▸ Task directions
Find all the lines in the entries below that hold the word "image" and copy them.

BEGIN Given records

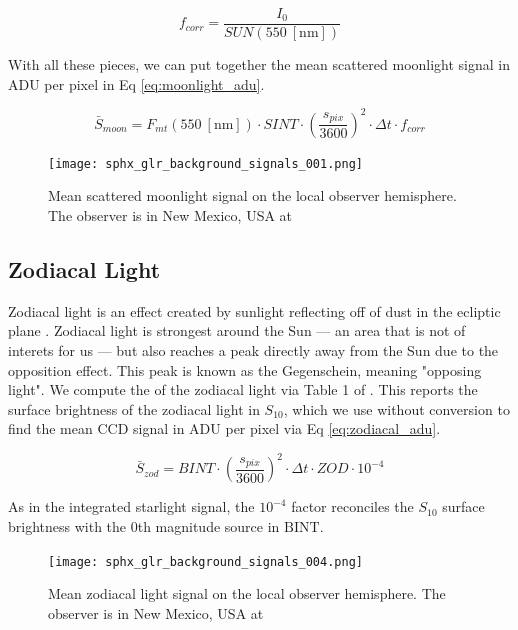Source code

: \begin{equation} \label{eq:krag_f_corr}
  f_{corr} = \frac{I_0}{SUN(550 \: \left[\textrm{nm}\right])}
\end{equation}

With all these pieces, we can put together the mean scattered moonlight signal in ADU per pixel in Eq \ref{eq:moonlight_adu}.

\begin{equation} \label{eq:moonlight_adu}
  \bar{S}_{moon} = F_{mt}(550 \: \left[\textrm{nm}\right]) \cdot SINT \cdot \left( \frac{s_{pix}}{3600} \right)^2 \cdot \Delta t \cdot f_{corr}
\end{equation}

\begin{figure}[ht]
  \centering
  \texttt{[image: sphx\_glr\_background\_signals\_001.png]}
  \caption{Mean scattered moonlight signal on the local observer hemisphere. The observer is in New Mexico, USA at
  \pogslla}
  \label{fig:moonlight_hemi}
\end{figure}

\subsection{Zodiacal Light}

Zodiacal light is an effect created by sunlight reflecting off of dust in the ecliptic plane \cite{krag2003}. Zodiacal light is strongest around the Sun --- an area that is not of interets for us --- but also reaches a peak directly away from the Sun due to the opposition effect. This peak is known as the Gegenschein, meaning "opposing light". We compute the of the zodiacal light via Table 1 of \cite{roach1972}. This reports the surface brightness of the zodiacal light in $S_{10}$, which we use without conversion to find the mean CCD signal in ADU per pixel via Eq \ref{eq:zodiacal_adu}.

\begin{equation} \label{eq:zodiacal_adu}
  \bar{S}_{zod} = BINT \cdot \left( \frac{s_{pix}}{3600} \right)^2 \cdot \Delta t \cdot ZOD \cdot 10^{-4}
\end{equation}

As in the integrated starlight signal, the $10^{-4}$ factor reconciles the $S_{10}$ surface brightness with the 0th magnitude source in $\textrm{BINT}$. 

\begin{figure}[ht]
  \centering
  \texttt{[image: sphx\_glr\_background\_signals\_004.png]}
  \caption{Mean zodiacal light signal on the local observer hemisphere. The observer is in New Mexico, USA at
  \pogslla}
  \label{fig:zod_hemi}
\end{figure}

END Given records

▸ Answer
  \texttt{[image: sphx\_glr\_background\_signals\_001.png]}
  \texttt{[image: sphx\_glr\_background\_signals\_004.png]}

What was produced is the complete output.